Briefly summarize the current situation and proposed change
Don't presume the reader already knows all the relevant details. The memo
should be understandable to someone who hasn't been in the loop.
Briefly explain key results
Indicate how you obtained your results, don't just put in a bunch of
Place tables and figures after they are first mentioned in the text.
The reader shouldn't run into a table or figure until after you've let
them know it's coming.
Consider using pie or bar graphs to illustrate your numerical results.
However, only do it if it adds something and isn't trivial: no bar
charts with just one bar! Also, be sure to include a title, labels for
each axis, and indicate any relevant units.
Watch out for incorrect but correctly-spelled words.
Be aware that spelling checkers won't stop you from accidentally using
an incorrect, but correctly spelled, word. An example that often comes
up in these memos is "lose" vs. "loose".
Lose is the opposite of "win", and almost always the word that belongs
in the memo: e.g., "consumers lose $1B as a result of the policy".
Loose is the opposite of "tight". It's probably NOT what you mean
unless you are writing about loose regulations.
Write in 3rd person unless you really know what you're doing.
Writing in 1st person can make a document more lively and readable but
it has to be done carefully to avoid being confusing or condescending
toward the reader. Under no circumstances use "we" unless you are part
of the organization to
whom you are writing (and in memos written for this class, you are not
part of the organization -- you are an outside consultant). Also see
the "Don'ts" section below on why it's good to avoid second person.
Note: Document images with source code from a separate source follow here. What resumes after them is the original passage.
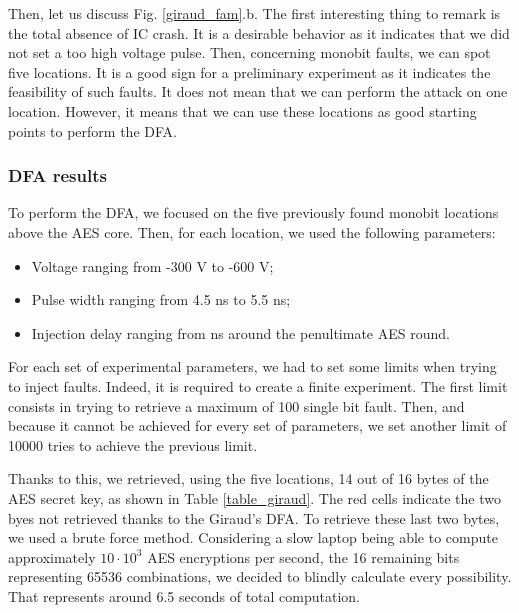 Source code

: 			Then, let us discuss Fig. \ref{giraud_fam}.b.
			The first interesting thing to remark is the total absence of IC crash.
			It is a desirable behavior as it indicates that we did not set a too high voltage pulse.
			Then, concerning monobit faults, we can spot five locations.
			It is a good sign for a preliminary experiment as it indicates the feasibility of such faults.
			It does not mean that we can perform the attack on one location.
			However, it means that we can use these locations as good starting points to perform the DFA.

		\subsubsection{DFA results}
			To perform the DFA, we focused on the five previously found monobit locations above the AES core.
			Then, for each location, we used the following parameters:
			\begin{itemize}
				\item Voltage ranging from -300 V to -600 V;
				\item Pulse width ranging from 4.5 ns to 5.5 ns;
				\item Injection delay ranging from  ns around the penultimate AES round.
			\end{itemize}
			For each set of experimental parameters, we had to set some limits when trying to inject faults.
			Indeed, it is required to create a finite experiment.
			The first limit consists in trying to retrieve a maximum of 100 single bit fault.
			Then, and because it cannot be achieved for every set of parameters, we set another limit of 10000 tries to achieve the previous limit.
			
			Thanks to this, we retrieved, using the five locations, 14 out of 16 bytes of the AES secret key, as shown in Table \ref{table_giraud}.
			The red cells indicate the two byes not retrieved thanks to the Giraud's DFA.
			To retrieve these last two bytes, we used a brute force method.
			Considering a slow laptop being able to compute approximately $10 \cdot 10^3$ AES encryptions per second, the 16 remaining bits representing 65536 combinations, we decided to blindly calculate every possibility.
			That represents around 6.5 seconds of total computation.

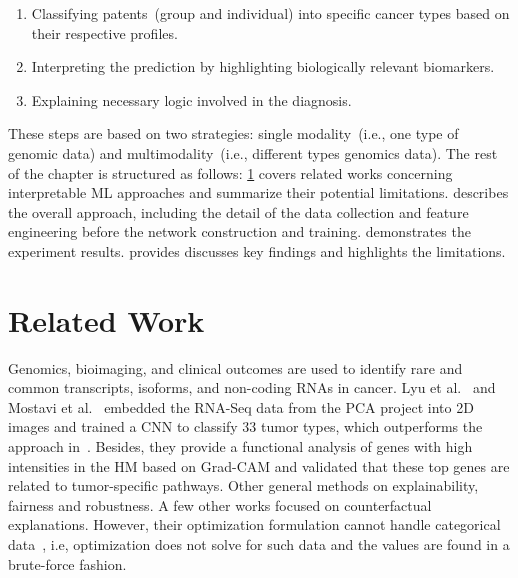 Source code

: \begin{enumerate}[noitemsep]
    \item Classifying patents~(group and individual) into specific cancer types based on their respective profiles.
    \item Interpreting the prediction by highlighting biologically relevant biomarkers.
    \item Explaining necessary logic involved in the diagnosis. 
\end{enumerate}

\hspace*{3.5mm} These steps are based on two strategies: single modality~(i.e., one type of genomic data) and multimodality~(i.e., different types genomics data). 
The rest of the chapter is structured as follows: \cref{chapter_5:rw} covers related works concerning interpretable ML approaches and summarize their potential limitations.  describes the overall approach, including the detail of the data collection and feature engineering before the network construction and training.  demonstrates the experiment results.  provides discusses key findings and highlights the limitations. %

\section{Related Work}\label{chapter_5:rw}
Genomics, bioimaging, and clinical outcomes are used to identify rare and common transcripts, isoforms, and non-coding RNAs in cancer. 
Lyu et al.~\cite{lyu2018deep} and Mostavi et al.~\cite{mostavi2019convolutional} embedded the RNA-Seq data from the PCA project into 2D images and trained a CNN to classify 33 tumor types, which outperforms the approach in~\cite{li2017comprehensive}. Besides, they provide a functional analysis of genes with high intensities in the HM based on Grad-CAM and validated that these top genes are related to tumor-specific pathways. Other general methods on explainability, fairness and robustness. 
A few other works focused on counterfactual explanations. However, their optimization formulation cannot handle categorical data~\cite{ying2019gnnexplainer}, i.e, optimization does not solve for such data and the values are found in a brute-force fashion.

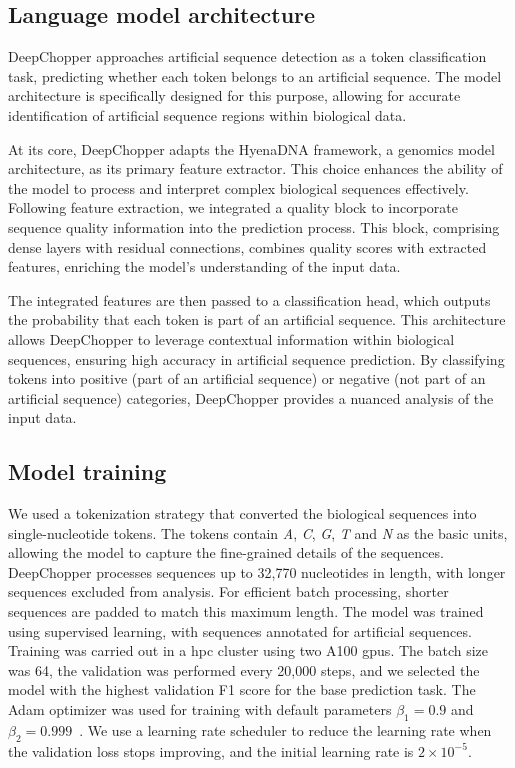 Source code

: \documentclass[pdflatex,sn-nature, lineno]{sn-jnl}%
\theoremstyle{thmstyleone}%
\theoremstyle{thmstyletwo}%
\theoremstyle{thmstylethree}%
\begin{document}
\subsection{Language model architecture}\label{ssec:lm}

DeepChopper approaches artificial sequence detection as a token classification task, predicting whether each token belongs to an artificial sequence.
The model architecture is specifically designed for this purpose, allowing for accurate identification of artificial sequence regions within biological data.

At its core, DeepChopper adapts the HyenaDNA framework, a genomics model architecture, as its primary feature extractor.
This choice enhances the ability of the model to process and interpret complex biological sequences effectively.
Following feature extraction, we integrated a quality block to incorporate sequence quality information into the prediction process.
This block, comprising dense layers with residual connections, combines quality scores with extracted features, enriching the model's understanding of the input data.

The integrated features are then passed to a classification head, which outputs the probability that each token is part of an artificial sequence.
This architecture allows DeepChopper to leverage contextual information within biological sequences, ensuring high accuracy in artificial sequence prediction.
By classifying tokens into positive (part of an artificial sequence) or negative (not part of an artificial sequence) categories, DeepChopper provides a nuanced analysis of the input data.


\subsection{Model training}\label{ssec:training}

We used a tokenization strategy that converted the biological sequences into single-nucleotide tokens.
The tokens contain \emph{A}, \emph{C}, \emph{G}, \emph{T} and \emph{N} as the basic units, allowing the model to capture the fine-grained details of the sequences.
DeepChopper processes sequences up to 32,770 nucleotides in length, with longer sequences excluded from analysis.
For efficient batch processing, shorter sequences are padded to match this maximum length.
The model was trained using supervised learning, with sequences annotated for artificial sequences.
Training was carried out in a \gls{hpc} cluster using two A100 \glspl{gpu}.
The batch size was 64, the validation was performed every 20,000 steps, and we selected the model with the highest validation F1 score for the base prediction task.
The Adam optimizer was used for training with default parameters \( \beta_{1} = 0.9 \) and \( \beta_{2} = 0.999 \)~\cite{kingma2014adam}.
We use a learning rate scheduler to reduce the learning rate when the validation loss stops improving, and the initial learning rate is \( 2 \times 10^{-5} \).
\end{document}
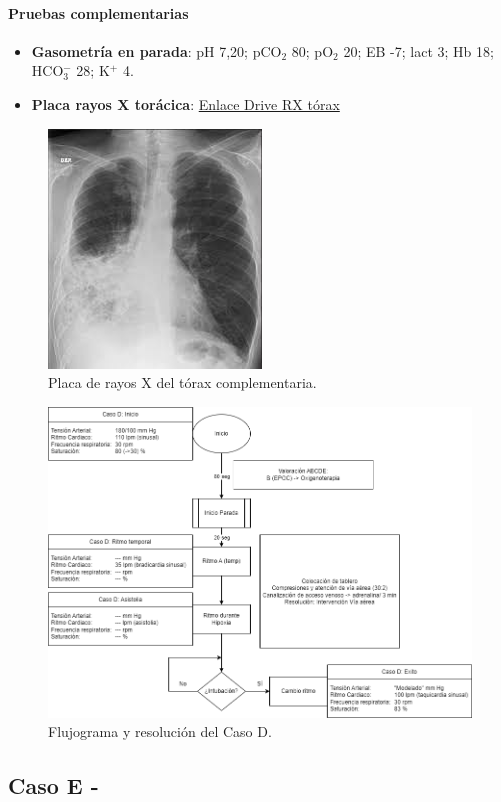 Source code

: \paragraph{Pruebas complementarias}
\begin{itemize}[topsep=0pt, partopsep=0pt,itemsep=0pt,parsep=0pt]
    \item \textbf{Gasometría en parada}: pH 7,20; pCO$_2$ 80; pO$_2$ 20; EB -7; lact 3; Hb 18; HCO$_3^-$ 28; K$^+$ 4.
    \item \textbf{Placa rayos X torácica}: \href{https://drive.google.com/file/d/10ItN9kxon6yGTPyf2Ivz0IKLV\_dT4vii/view?usp=share\_link}{Enlace Drive RX tórax}
\end{itemize}

\begin{figure}[hptb]
    \centering
	\includegraphics[width=0.25\linewidth]{./imagenes/UCIDoc-SVICasoDRXTorax.png}
	\caption{\label{fig:Brusilov:SVI:CasoDRXTorax}Placa de rayos X del tórax complementaria.}
\end{figure}

\begin{figure}[hptb]
    \centering
	\includegraphics[width=0.8\linewidth]{./imagenes/ACV-AdSC-CasosUCI_CasoD.png}
	\caption{\label{fig:Brusilov:SVI:CasoD}Flujograma y resolución del Caso D.}
\end{figure}

\subsection{Caso E - } %
\clearpage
Be sure your pronouns agree with their nouns.
In formal American usage, organizations are treated as singular. This is a little tricky because it's different from usage in the UK and elsewhere, and because people don't always follow the rule in informal speech. Here are a couple of examples:
|Apple reduced the price it charges for the iPhone.
|Apple reduced the price they charge for the iPhone.
|Tesla is going to announce a new car on Tuesday.
|Tesla are going to announce a new car on Tuesday.
In informal settings, people are often inconsistent: they use singular when no pronoun is involved ("Tesla is...") and plural when a pronoun is present ("Apple ... they charge..."). However, formal writing should be consistent: stick with singular or plural throughout. If you don't go the singular route, be aware some sentences ("Tesla are ...") will look like mistakes to an American reader unless the person is aware of the difference in usage and also knows (or suspects) that you're not from the US.
No matter where you're from, the verb should agree in number with the noun or pronoun. The following are wrong everywhere: "reduced the price it charge" or "reduce the price they charges".
Focus on stating the facts and try to avoid including too many adjectives that might overstate your case or suggest that small differences are more important than they are. For example, don't say a policy imposes "huge" costs or creates "enormous" benefits unless the costs or benefits really merit the adjectives.